THE TASK
Search each line of the data for the word "most"; copy every line where it is found.

Data extracted from a collection
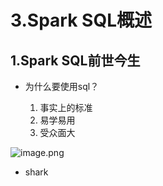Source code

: # 3.Spark SQL概述

## 1.Spark SQL前世今生

- 为什么要使用sql？

    1. 事实上的标准
    2. 易学易用
    3. 受众面大
    
![image.png](https://upload-images.jianshu.io/upload_images/7220971-997d57ded3cd88d0.png?imageMogr2/auto-orient/strip%7CimageView2/2/w/1240)
- shark

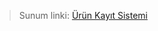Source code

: > Sunum linki: [Ürün Kayıt Sistemi](https://bandirmaedutr-my.sharepoint.com/:p:/g/personal/berkesongur_ogr_bandirma_edu_tr/EeC8RUKSdolKqO41zBMWkyQB9zqhwQr-ksBmj4IUB4H5vA?e=DDUSf2)
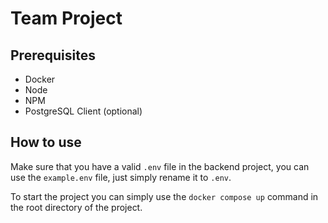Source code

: # Team Project


## Prerequisites

- Docker
- Node
- NPM
- PostgreSQL Client (optional)

## How to use

Make sure that you have a valid `.env` file in the backend project, you can use the `example.env` file, just simply rename it to `.env`.

To start the project you can simply use the `docker compose up` command in the root directory of the project.

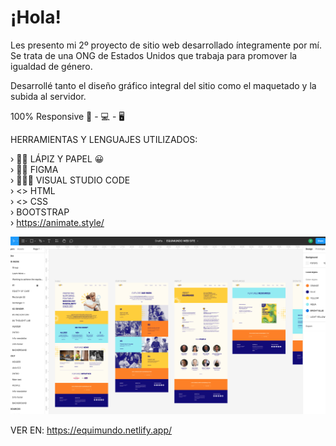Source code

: <h1>¡Hola!</h1>

Les presento mi 2º proyecto de sitio web desarrollado íntegramente por mí.
Se trata de una ONG de Estados Unidos que trabaja para promover la igualdad de género.

Desarrollé tanto el diseño gráfico integral del sitio como el maquetado y la subida al servidor.

100% Responsive 📲 - 💻 - 🖥


HERRAMIENTAS Y LENGUAJES UTILIZADOS:

› ✍🏻 LÁPIZ Y PAPEL 😀<br>
› 👩‍🎨 FIGMA<br>
› 👩🏼‍💻 VISUAL STUDIO CODE<br>
› <> HTML<br>
› <> CSS<br> 
› BOOTSTRAP<br>
› https://animate.style/


![](./img/boceto-figma.png)

VER EN:
https://equimundo.netlify.app/


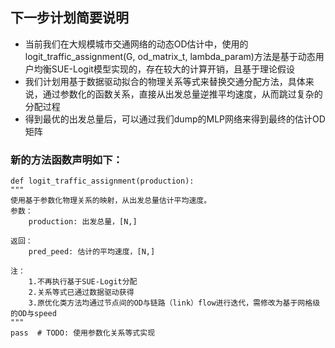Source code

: ## 下一步计划简要说明
- 当前我们在大规模城市交通网络的动态OD估计中，使用的logit_traffic_assignment(G, od_matrix_t, lambda_param)方法是基于动态用户均衡SUE-Logit模型实现的，存在较大的计算开销，且基于理论假设
- 我们计划用基于数据驱动拟合的物理关系等式来替换交通分配方法，具体来说，通过参数化的函数关系，直接从出发总量逆推平均速度，从而跳过复杂的分配过程
- 得到最优的出发总量后，可以通过我们dump的MLP网络来得到最终的估计OD矩阵
### 新的方法函数声明如下：



    def logit_traffic_assignment(production):
    """
    使用基于参数化物理关系的映射，从出发总量估计平均速度。
    参数：
        production: 出发总量，[N,]

    返回：
        pred_peed: 估计的平均速度，[N,]

    注：
        1.不再执行基于SUE-Logit分配
        2.关系等式已通过数据驱动获得
        3.原优化类方法均通过节点间的OD与链路（link）flow进行迭代，需修改为基于网格级的OD与speed
    """
    pass  # TODO: 使用参数化关系等式实现

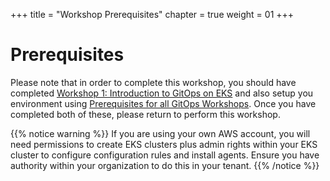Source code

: +++
title = "Workshop Prerequisites"
chapter = true
weight = 01
+++

# Prerequisites

Please note that in order to complete this workshop, you should have completed [Workshop 1: Introduction to GitOps on EKS](/22_workshop_1/) and also setup you environment using [Prerequisites for all GitOps Workshops](/20_weaveworks_prerequisites.html). Once you have completed both of these, please return to perform this workshop.

{{% notice warning %}}
If you are using your own AWS account, you will need permissions to create EKS clusters plus admin rights within your EKS cluster to configure configuration rules and install agents. Ensure you have authority within your organization to do this in your tenant.
{{% /notice %}}

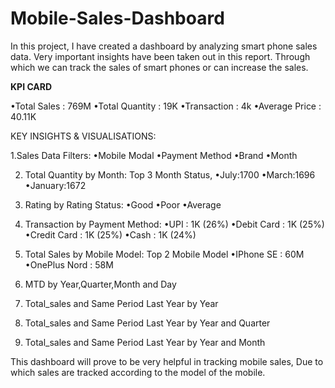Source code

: # Mobile-Sales-Dashboard

In this project, I have created a dashboard by analyzing smart phone sales data. Very important insights have been taken out in this report. Through which we can track the sales of smart phones or can increase the sales.

**KPI CARD**

•Total Sales : 769M
•Total Quantity : 19K
•Transaction : 4k
•Average Price : 40.11K

KEY INSIGHTS & VISUALISATIONS:

1.Sales Data Filters:
•Mobile Modal
•Payment Method
•Brand
•Month

2. Total Quantity by Month:
  Top 3 Month Status,
•July:1700
•March:1696
•January:1672

3. Rating by Rating Status:
•Good
•Poor
•Average

4. Transaction by Payment Method:
•UPI : 1K (26%)
•Debit Card : 1K (25%)
•Credit Card : 1K (25%)
•Cash : 1K (24%)

5. Total Sales by Mobile Model:
Top 2 Mobile Model
•IPhone SE : 60M
•OnePlus Nord : 58M

6. MTD by Year,Quarter,Month and Day

7. Total_sales and Same Period Last Year by Year

8. Total_sales and Same Period Last Year by Year and Quarter

9. Total_sales and Same Period Last Year by Year and Month

This dashboard will prove to be very helpful in tracking mobile sales,
Due to which sales are tracked according to the model of the mobile.
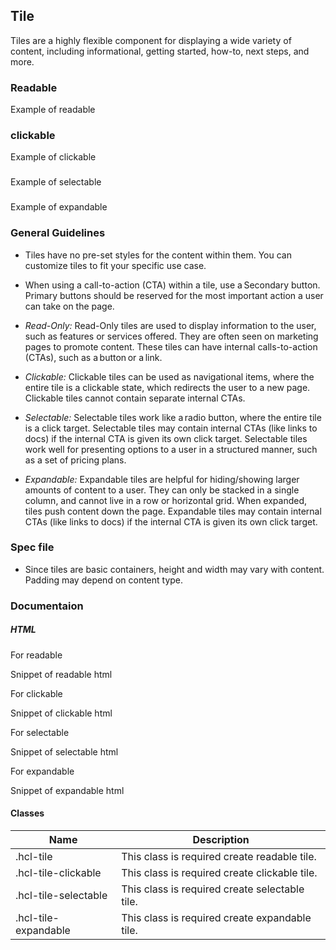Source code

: ## Tile

Tiles are a highly flexible component for displaying a wide variety of content, including informational, getting started, how-to, next steps, and more.

### Readable

Example of readable

### clickable

Example of clickable

### <selectable>

Example of selectable

### <expandable>

Example of expandable

### General Guidelines

- Tiles have no pre-set styles for the content within them. You can customize tiles to fit your specific use case.

- When using a call-to-action (CTA) within a tile, use a Secondary button. Primary buttons should be reserved for the most important action a user can take on the page.

- _Read-Only:_ Read-Only tiles are used to display information to the user, such as features or services offered. They are often seen on marketing pages to promote content. These tiles can have internal calls-to-action (CTAs), such as a button or a link.

- _Clickable:_ Clickable tiles can be used as navigational items, where the entire tile is a clickable state, which redirects the user to a new page. Clickable tiles cannot contain separate internal CTAs.

- _Selectable:_ Selectable tiles work like a radio button, where the entire tile is a click target. Selectable tiles may contain internal CTAs (like links to docs) if the internal CTA is given its own click target. Selectable tiles work well for presenting options to a user in a structured manner, such as a set of pricing plans.

- _Expandable:_ Expandable tiles are helpful for hiding/showing larger amounts of content to a user. They can only be stacked in a single column, and cannot live in a row or horizontal grid. When expanded, tiles push content down the page. Expandable tiles may contain internal CTAs (like links to docs) if the internal CTA is given its own click target.

### Spec file

- Since tiles are basic containers, height and width may vary with content. Padding may depend on content type. 

### Documentaion

##### HTML

For readable

Snippet of readable html

For clickable

Snippet of clickable html

For selectable

Snippet of selectable html

For expandable

Snippet of expandable html

#### Classes

| Name                 |                 Description                   |
| ---------------------|-----------------------------------------------|
| .hcl-tile            | This class is required create readable tile.  |
| .hcl-tile-clickable  | This class is required create clickable tile. |
| .hcl-tile-selectable | This class is required create selectable tile.|
| .hcl-tile-expandable | This class is required create expandable tile.|


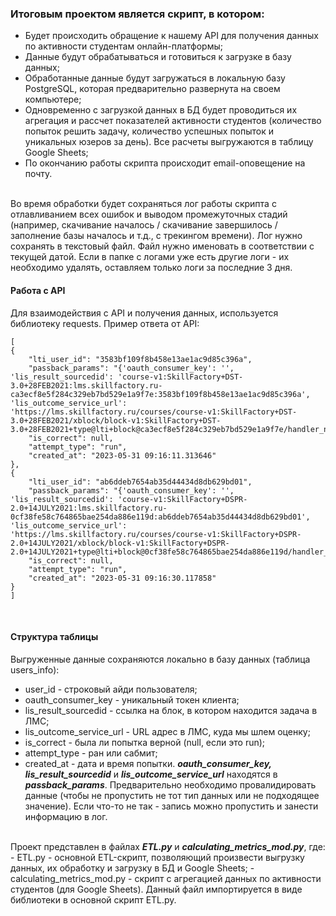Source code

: ### Итоговым проектом является скрипт, в котором:
- Будет происходить обращение к нашему API для получения данных по активности студентам онлайн-платформы;
- Данные будут обрабатываться и готовиться к загрузке в базу данных;
- Обработанные данные будут загружаться в локальную базу PostgreSQL, которая предварительно развернута на своем компьютере;
- Одновременно с загрузкой данных в БД будет проводиться их агрегация и рассчет показателей активности студентов (количество попыток решить задачу, количество успешных попыток и уникальных юзеров за день). Все расчеты выгружаются в таблицу Google Sheets;
- По окончанию работы скрипта происходит email-оповещение на почту.
<br>
Во время обработки будет сохраняться лог работы скрипта с отлавливанием всех ошибок и выводом промежуточных стадий (например, скачивание началось / скачивание завершилось / заполнение базы началось и т.д., с трекингом времени). Лог нужно сохранять в текстовый файл. Файл нужно именовать в соответствии с текущей датой. Если в папке с логами уже есть другие логи - их необходимо удалять, оставляем только логи за последние 3 дня.
<br>

#### Работа с API

Для взаимодействия с API и получения данных, используется библиотеку requests.
Пример ответа от API:

	[
    {
        "lti_user_id": "3583bf109f8b458e13ae1ac9d85c396a",
        "passback_params": "{'oauth_consumer_key': '', 'lis_result_sourcedid': 'course-v1:SkillFactory+DST-3.0+28FEB2021:lms.skillfactory.ru-ca3ecf8e5f284c329eb7bd529e1a9f7e:3583bf109f8b458e13ae1ac9d85c396a', 'lis_outcome_service_url': 'https://lms.skillfactory.ru/courses/course-v1:SkillFactory+DST-3.0+28FEB2021/xblock/block-v1:SkillFactory+DST-3.0+28FEB2021+type@lti+block@ca3ecf8e5f284c329eb7bd529e1a9f7e/handler_noauth/grade_handler'}",
        "is_correct": null,
        "attempt_type": "run",
        "created_at": "2023-05-31 09:16:11.313646"
    },
    {
        "lti_user_id": "ab6ddeb7654ab35d44434d8db629bd01",
        "passback_params": "{'oauth_consumer_key': '', 'lis_result_sourcedid': 'course-v1:SkillFactory+DSPR-2.0+14JULY2021:lms.skillfactory.ru-0cf38fe58c764865bae254da886e119d:ab6ddeb7654ab35d44434d8db629bd01', 'lis_outcome_service_url': 'https://lms.skillfactory.ru/courses/course-v1:SkillFactory+DSPR-2.0+14JULY2021/xblock/block-v1:SkillFactory+DSPR-2.0+14JULY2021+type@lti+block@0cf38fe58c764865bae254da886e119d/handler_noauth/grade_handler'}",
        "is_correct": null,
        "attempt_type": "run",
        "created_at": "2023-05-31 09:16:30.117858"
    }
	]
<br>

#### Структура таблицы

Выгруженные данные сохраняются локально в базу данных (таблица users_info):
- user_id - строковый айди пользователя;
- oauth_consumer_key - уникальный токен клиента;
- lis_result_sourcedid - ссылка на блок, в котором находится задача в ЛМС;
- lis_outcome_service_url - URL адрес в ЛМС, куда мы шлем оценку;
- is_correct - была ли попытка верной (null, если это run);
- attempt_type - ран или сабмит;
- created_at - дата и время попытки.
<b><i>oauth_consumer_key, lis_result_sourcedid</i></b> и <b><i>lis_outcome_service_url</i></b> находятся в <b><i>passback_params</i></b>. Предварительно необходимо провалидировать данные (чтобы не пропустить не тот тип данных или не подходящее значение). Если что-то не так - запись можно пропустить и занести информацию в лог.
<br>
Проект представлен в файлах <b><i>ETL.py</i></b> и <b><i>calculating_metrics_mod.py</i></b>, где:
- ETL.py - основной ETL-скрипт, позволяющий произвести выгрузку данных, их обработку и загрузку в БД и Google Sheets;
-  calculating_metrics_mod.py - скрипт с агрегацией данных по активности студентов (для Google Sheets). Данный файл импортируется в виде библиотеки в основной скрипт ETL.py.

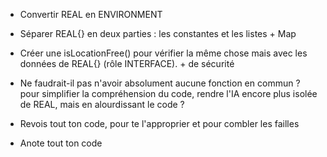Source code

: - Convertir REAL en ENVIRONMENT
- Séparer REAL{} en deux parties : les constantes et les listes + Map

- Créer une isLocationFree() pour vérifier la même chose mais avec les données de REAL{} (rôle INTERFACE). + de sécurité
- Ne faudrait-il pas n'avoir absolument aucune fonction en commun ? pour simplifier la compréhension du code, rendre l'IA encore plus isolée de REAL, mais en alourdissant le code ?

- Revois tout ton code, pour te l'approprier et pour combler les failles
- Anote tout ton code

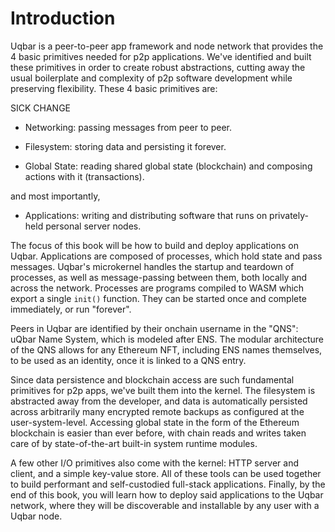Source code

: # Introduction

Uqbar is a peer-to-peer app framework and node network that provides the 4 basic primitives needed for p2p applications. We've identified and built these primitives in order to create robust abstractions, cutting away the usual boilerplate and complexity of p2p software development while preserving flexibility. These 4 basic primitives are:

SICK CHANGE

- Networking: passing messages from peer to peer.

- Filesystem: storing data and persisting it forever.

- Global State: reading shared global state (blockchain) and composing actions with it (transactions).

and most importantly,
- Applications: writing and distributing software that runs on privately-held personal server nodes.

The focus of this book will be how to build and deploy applications on Uqbar. Applications are composed of processes, which hold state and pass messages. Uqbar's microkernel handles the startup and teardown of processes, as well as message-passing between them, both locally and across the network. Processes are programs compiled to WASM which export a single `init()` function. They can be started once and complete immediately, or run "forever".

Peers in Uqbar are identified by their onchain username in the "QNS": uQbar Name System, which is modeled after ENS. The modular architecture of the QNS allows for any Ethereum NFT, including ENS names themselves, to be used as an identity, once it is linked to a QNS entry.

Since data persistence and blockchain access are such fundamental primitives for p2p apps, we've built them into the kernel. The filesystem is abstracted away from the developer, and data is automatically persisted across arbitrarily many encrypted remote backups as configured at the user-system-level. Accessing global state in the form of the Ethereum blockchain is easier than ever before, with chain reads and writes taken care of by state-of-the-art built-in system runtime modules.

A few other I/O primitives also come with the kernel: HTTP server and client, and a simple key-value store. All of these tools can be used together to build performant and self-custodied full-stack applications. Finally, by the end of this book, you will learn how to deploy said applications to the Uqbar network, where they will be discoverable and installable by any user with a Uqbar node.
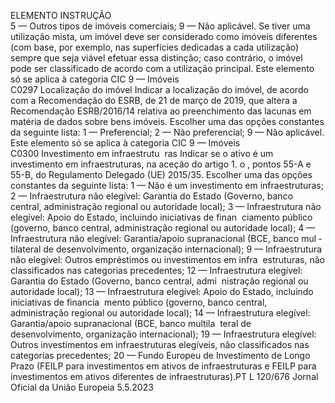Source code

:  
ELEMENTO  INSTRUÇÃO  
5 — Outros tipos de imóveis comerciais; 
9 — Não aplicável. 
Se tiver uma utilização mista, um imóvel deve ser considerado como imóveis 
diferentes (com base, por exemplo, nas superfícies dedicadas a cada utilização) 
sempre que seja viável efetuar essa distinção; caso contrário, o imóvel pode ser 
classificado de acordo com a utilização principal. 
Este elemento só se aplica à categoria CIC 9 — Imóveis  
C0297  Localização do imóvel  Indicar a localização do imóvel, de acordo com a Recomendação do ESRB, de 
21 de março de 2019, que altera a Recomendação ESRB/2016/14 relativa ao 
preenchimento das lacunas em matéria de dados sobre bens imóveis. 
Escolher uma das opções constantes da seguinte lista: 
1 — Preferencial; 
2 — Não preferencial; 
9 — Não aplicável. 
Este elemento só se aplica à categoria CIC 9 — Imóveis  
C0300  Investimento em infraestrutu ­
ras  Indicar se o ativo é um investimento em infraestruturas, na aceção do artigo 1.  o , 
pontos 55-A e 55-B, do Regulamento Delegado (UE) 2015/35. 
Escolher uma das opções constantes da seguinte lista: 
1 — Não é um investimento em infraestruturas; 
2 — Infraestrutura não elegível: Garantia do Estado (Governo, banco central, 
administração regional ou autoridade local); 
3 — Infraestrutura não elegível: Apoio do Estado, incluindo iniciativas de finan ­
ciamento público (governo, banco central, administração regional ou autoridade 
local); 
4 — Infraestrutura não elegível: Garantia/apoio supranacional (BCE, banco mul ­
tilateral de desenvolvimento, organização internacional); 
9 — Infraestrutura não elegível: Outros empréstimos ou investimentos em infra ­
estruturas, não classificados nas categorias precedentes; 
12 — Infraestrutura elegível: Garantia do Estado (Governo, banco central, admi ­
nistração regional ou autoridade local); 
13 — Infraestrutura elegível: Apoio do Estado, incluindo iniciativas de financia ­
mento público (governo, banco central, administração regional ou autoridade 
local); 
14 — Infraestrutura elegível: Garantia/apoio supranacional (BCE, banco multila ­
teral de desenvolvimento, organização internacional); 
19 — Infraestrutura elegível: Outros investimentos em infraestruturas elegíveis, 
não classificados nas categorias precedentes; 
20 — Fundo Europeu de Investimento de Longo Prazo (FEILP para investimentos 
em ativos de infraestruturas e FEILP para investimentos em ativos diferentes de 
infraestruturas).PT  L 120/676 Jornal Oficial da União Europeia 5.5.2023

TASK RESULT
- When using a call-to-action (CTA) within a tile, use a Secondary button. Primary buttons should be reserved for the most important action a user can take on the page.
and most importantly,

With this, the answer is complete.